Тут мне вспоминается Ришельевская улица, печальный пример Ришельевской улицы, которая вступила в жизнь как прекрасный юноша и, пробежав каких-нибудь полверсты, превратилась в слюнявого грязненького обывателя. Прекрасное начало Ришельевской улицы – вот на что должна походить моя жизнь: море, платаны, чугунные фонари, «Лионский кредит».
Я вбегаю в казарму. Спят все. Я ложусь на свое место между Куриленко и Степиковым. На подушке я нахожу новую шинель. Внимательно разглядываю ее: хороша, из плотного сукна, крепкие крючки, абсолютно чистая; это, верно, Колесник позаботился обо мне. Я кладу голову на подушку. О, сладкое изнеможение сна! Ах, какой ужасный день был сегодня – порка, бунт солдат, провал организации, арест Стамати, бегство Бегичко. Завтра – на фронт! Перед тем как заснуть, я шепчу: «Лионский кредит».
Меня тотчас наполняют Катина нежность, Сашина дерзость, Митина сила, Володина чистота. Я счастливо улыбаюсь: слово действует.
Нас разбудили в пять часов утра. Кадровое начальство, как всегда в такие моменты, отсутствовало, чтоб не раздражать маршевиков своим «тыловым» видом. На вокзал нас повели новые маршевые отделенные и взводные.
Для полка был приготовлен длинный состав из теплушек.
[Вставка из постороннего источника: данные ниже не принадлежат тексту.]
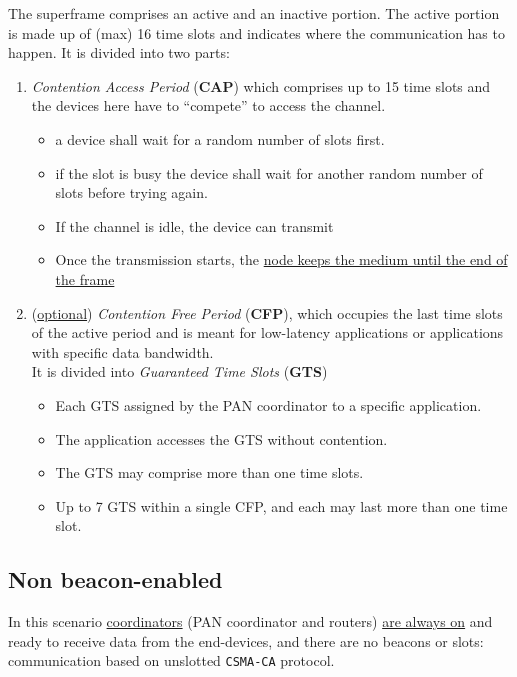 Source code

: The superframe comprises an active and an inactive portion. The active portion is made up of (max) 16 time slots and indicates where the communication has to happen.
It is divided into two parts:
\begin{enumerate}
   \item \textit{Contention Access Period} (\textbf{CAP})
   which comprises up to 15 time slots and the devices here have to ``compete'' to access the channel.
   \begin{itemize}
      \item a device shall wait for a random number of slots first.
      \item if the slot is busy the device shall wait for another random number of slots before
      trying again.
      \item If the channel is idle, the device can transmit
      \item Once the transmission starts, the \ul{node keeps the medium until the end of the frame}
   \end{itemize}
   \item (\ul{optional}) \textit{Contention Free Period} (\textbf{CFP}), which occupies the last time slots of the active period and is meant for low-latency applications or applications with specific data bandwidth.\\
   It is divided into \textit{Guaranteed Time Slots} (\textbf{GTS})
   \begin{itemize}
      \item Each GTS assigned by the PAN coordinator to a specific application.
      \item The application accesses the GTS without contention.
      \item The GTS may comprise more than one time slots.
      \item Up to 7 GTS within a single CFP, and each may last more than one time slot.
   \end{itemize}
\end{enumerate}

\subsection{Non beacon-enabled}
In this scenario \ul{coordinators} (PAN coordinator and routers) \ul{are always on} and ready to receive data from the end-devices, and there are no beacons or slots: communication based on unslotted \texttt{CSMA-CA} protocol.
У дебаркадера расположился оркестр. Для поднятия солдатского духа он беспрерывно играл бравурные мотивы из «Веселой вдовы» и «Жрицы огня». Наша пятерка устроилась в одной теплушке. Мы составили винтовки и выпрыгнули на перрон покурить. Разговаривать не хотелось.
В это время, раздирая толпу, ко мне кинулся старик.
– Сережа! – крикнул он.
Солдаты кругом поспешно вытягивались и козыряли. Это был граф Шабельский. Он притянул мою голову к своей груди, окуная меня в свои седые пахучие бакенбарды.
– Сереженька, – повторял он, – миленькой мой Чегоитебежелаю…
Я рассмеялся. «Чегоитебежелаю» – это мое детское прозвище еще с тех времен, когда все мои письма дедушке Шабельскому состояли из одной строчки: «Дорогой дедушка, я, славу богу, здоров, чего и тебе желаю».
– Будь спокоен, Сережа, – пробормотал Шабельский, – через две недели я тебя вытащу с фронта.
– Не надо, дедушка, – строго сказал я, – иначе мы с вами поссоримся на всю жизнь.
– Ну, ну! – сказал граф Матвей Семенович, отходя в сторону и сразу повеселев, потому что долго не мог оставаться огорченным.